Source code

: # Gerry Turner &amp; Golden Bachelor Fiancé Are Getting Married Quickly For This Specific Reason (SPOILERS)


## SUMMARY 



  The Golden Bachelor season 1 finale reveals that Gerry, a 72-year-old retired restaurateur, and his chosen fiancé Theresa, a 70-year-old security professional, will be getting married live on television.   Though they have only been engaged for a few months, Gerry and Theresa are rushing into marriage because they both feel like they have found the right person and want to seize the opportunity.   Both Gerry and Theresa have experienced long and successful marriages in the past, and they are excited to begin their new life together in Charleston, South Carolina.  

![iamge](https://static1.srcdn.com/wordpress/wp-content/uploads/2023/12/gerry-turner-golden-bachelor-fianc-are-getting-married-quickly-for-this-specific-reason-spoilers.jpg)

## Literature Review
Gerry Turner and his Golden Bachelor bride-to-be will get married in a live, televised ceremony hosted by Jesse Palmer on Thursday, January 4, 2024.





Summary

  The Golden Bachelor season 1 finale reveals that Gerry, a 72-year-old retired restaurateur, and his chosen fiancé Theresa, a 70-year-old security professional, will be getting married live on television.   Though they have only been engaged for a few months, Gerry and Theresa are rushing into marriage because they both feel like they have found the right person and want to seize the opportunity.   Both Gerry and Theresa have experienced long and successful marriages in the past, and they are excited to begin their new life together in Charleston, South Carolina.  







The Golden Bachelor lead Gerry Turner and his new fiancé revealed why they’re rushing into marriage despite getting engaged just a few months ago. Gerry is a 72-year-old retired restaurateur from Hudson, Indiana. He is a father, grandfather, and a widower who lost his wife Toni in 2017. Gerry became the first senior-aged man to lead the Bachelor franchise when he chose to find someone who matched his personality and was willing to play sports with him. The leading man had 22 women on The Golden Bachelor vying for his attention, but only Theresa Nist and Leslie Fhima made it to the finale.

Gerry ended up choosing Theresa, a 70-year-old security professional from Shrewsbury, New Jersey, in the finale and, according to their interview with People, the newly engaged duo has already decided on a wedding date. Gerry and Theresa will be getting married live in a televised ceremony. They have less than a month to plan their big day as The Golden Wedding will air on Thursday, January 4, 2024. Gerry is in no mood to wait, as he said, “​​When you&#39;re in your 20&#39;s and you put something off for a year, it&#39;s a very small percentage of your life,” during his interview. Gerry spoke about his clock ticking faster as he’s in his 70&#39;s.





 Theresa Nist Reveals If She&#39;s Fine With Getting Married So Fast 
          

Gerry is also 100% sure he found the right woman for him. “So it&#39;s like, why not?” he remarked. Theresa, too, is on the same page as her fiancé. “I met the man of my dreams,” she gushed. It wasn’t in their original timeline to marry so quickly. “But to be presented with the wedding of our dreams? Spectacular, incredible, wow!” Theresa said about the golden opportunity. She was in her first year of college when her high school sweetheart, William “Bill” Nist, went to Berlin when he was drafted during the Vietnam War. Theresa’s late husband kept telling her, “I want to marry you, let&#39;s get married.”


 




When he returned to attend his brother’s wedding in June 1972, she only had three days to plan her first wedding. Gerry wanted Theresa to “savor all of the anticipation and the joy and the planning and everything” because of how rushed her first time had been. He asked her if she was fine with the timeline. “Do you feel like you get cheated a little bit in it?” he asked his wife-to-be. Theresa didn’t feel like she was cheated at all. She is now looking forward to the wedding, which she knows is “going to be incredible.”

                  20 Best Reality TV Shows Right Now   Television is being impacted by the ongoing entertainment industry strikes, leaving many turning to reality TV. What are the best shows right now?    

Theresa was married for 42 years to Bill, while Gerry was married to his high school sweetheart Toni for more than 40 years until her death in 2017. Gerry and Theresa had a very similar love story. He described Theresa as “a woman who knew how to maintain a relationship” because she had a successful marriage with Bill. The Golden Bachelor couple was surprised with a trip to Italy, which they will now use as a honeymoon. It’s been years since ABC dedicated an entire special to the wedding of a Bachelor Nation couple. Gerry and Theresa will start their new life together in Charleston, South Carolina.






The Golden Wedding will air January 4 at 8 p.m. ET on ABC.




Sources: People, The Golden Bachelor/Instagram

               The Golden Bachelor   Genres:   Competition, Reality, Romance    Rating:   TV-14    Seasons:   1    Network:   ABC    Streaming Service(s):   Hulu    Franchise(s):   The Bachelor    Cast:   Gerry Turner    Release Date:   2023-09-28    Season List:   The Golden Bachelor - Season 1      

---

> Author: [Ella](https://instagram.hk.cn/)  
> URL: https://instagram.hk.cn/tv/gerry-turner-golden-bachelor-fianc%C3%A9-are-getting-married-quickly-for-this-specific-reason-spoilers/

# # # #

HOW TO COMPLETE THIS TASK
The records must be reproduced in full. Nothing should differ.

WRITTEN SOLUTION
Source code

: # Gerry Turner &amp; Golden Bachelor Fiancé Are Getting Married Quickly For This Specific Reason (SPOILERS)


## SUMMARY 



  The Golden Bachelor season 1 finale reveals that Gerry, a 72-year-old retired restaurateur, and his chosen fiancé Theresa, a 70-year-old security professional, will be getting married live on television.   Though they have only been engaged for a few months, Gerry and Theresa are rushing into marriage because they both feel like they have found the right person and want to seize the opportunity.   Both Gerry and Theresa have experienced long and successful marriages in the past, and they are excited to begin their new life together in Charleston, South Carolina.  

![iamge](https://static1.srcdn.com/wordpress/wp-content/uploads/2023/12/gerry-turner-golden-bachelor-fianc-are-getting-married-quickly-for-this-specific-reason-spoilers.jpg)

## Literature Review
Gerry Turner and his Golden Bachelor bride-to-be will get married in a live, televised ceremony hosted by Jesse Palmer on Thursday, January 4, 2024.





Summary

  The Golden Bachelor season 1 finale reveals that Gerry, a 72-year-old retired restaurateur, and his chosen fiancé Theresa, a 70-year-old security professional, will be getting married live on television.   Though they have only been engaged for a few months, Gerry and Theresa are rushing into marriage because they both feel like they have found the right person and want to seize the opportunity.   Both Gerry and Theresa have experienced long and successful marriages in the past, and they are excited to begin their new life together in Charleston, South Carolina.  







The Golden Bachelor lead Gerry Turner and his new fiancé revealed why they’re rushing into marriage despite getting engaged just a few months ago. Gerry is a 72-year-old retired restaurateur from Hudson, Indiana. He is a father, grandfather, and a widower who lost his wife Toni in 2017. Gerry became the first senior-aged man to lead the Bachelor franchise when he chose to find someone who matched his personality and was willing to play sports with him. The leading man had 22 women on The Golden Bachelor vying for his attention, but only Theresa Nist and Leslie Fhima made it to the finale.

Gerry ended up choosing Theresa, a 70-year-old security professional from Shrewsbury, New Jersey, in the finale and, according to their interview with People, the newly engaged duo has already decided on a wedding date. Gerry and Theresa will be getting married live in a televised ceremony. They have less than a month to plan their big day as The Golden Wedding will air on Thursday, January 4, 2024. Gerry is in no mood to wait, as he said, “​​When you&#39;re in your 20&#39;s and you put something off for a year, it&#39;s a very small percentage of your life,” during his interview. Gerry spoke about his clock ticking faster as he’s in his 70&#39;s.





 Theresa Nist Reveals If She&#39;s Fine With Getting Married So Fast 
          

Gerry is also 100% sure he found the right woman for him. “So it&#39;s like, why not?” he remarked. Theresa, too, is on the same page as her fiancé. “I met the man of my dreams,” she gushed. It wasn’t in their original timeline to marry so quickly. “But to be presented with the wedding of our dreams? Spectacular, incredible, wow!” Theresa said about the golden opportunity. She was in her first year of college when her high school sweetheart, William “Bill” Nist, went to Berlin when he was drafted during the Vietnam War. Theresa’s late husband kept telling her, “I want to marry you, let&#39;s get married.”


 




When he returned to attend his brother’s wedding in June 1972, she only had three days to plan her first wedding. Gerry wanted Theresa to “savor all of the anticipation and the joy and the planning and everything” because of how rushed her first time had been. He asked her if she was fine with the timeline. “Do you feel like you get cheated a little bit in it?” he asked his wife-to-be. Theresa didn’t feel like she was cheated at all. She is now looking forward to the wedding, which she knows is “going to be incredible.”

                  20 Best Reality TV Shows Right Now   Television is being impacted by the ongoing entertainment industry strikes, leaving many turning to reality TV. What are the best shows right now?    

Theresa was married for 42 years to Bill, while Gerry was married to his high school sweetheart Toni for more than 40 years until her death in 2017. Gerry and Theresa had a very similar love story. He described Theresa as “a woman who knew how to maintain a relationship” because she had a successful marriage with Bill. The Golden Bachelor couple was surprised with a trip to Italy, which they will now use as a honeymoon. It’s been years since ABC dedicated an entire special to the wedding of a Bachelor Nation couple. Gerry and Theresa will start their new life together in Charleston, South Carolina.






The Golden Wedding will air January 4 at 8 p.m. ET on ABC.




Sources: People, The Golden Bachelor/Instagram

               The Golden Bachelor   Genres:   Competition, Reality, Romance    Rating:   TV-14    Seasons:   1    Network:   ABC    Streaming Service(s):   Hulu    Franchise(s):   The Bachelor    Cast:   Gerry Turner    Release Date:   2023-09-28    Season List:   The Golden Bachelor - Season 1      

---

> Author: [Ella](https://instagram.hk.cn/)  
> URL: https://instagram.hk.cn/tv/gerry-turner-golden-bachelor-fianc%C3%A9-are-getting-married-quickly-for-this-specific-reason-spoilers/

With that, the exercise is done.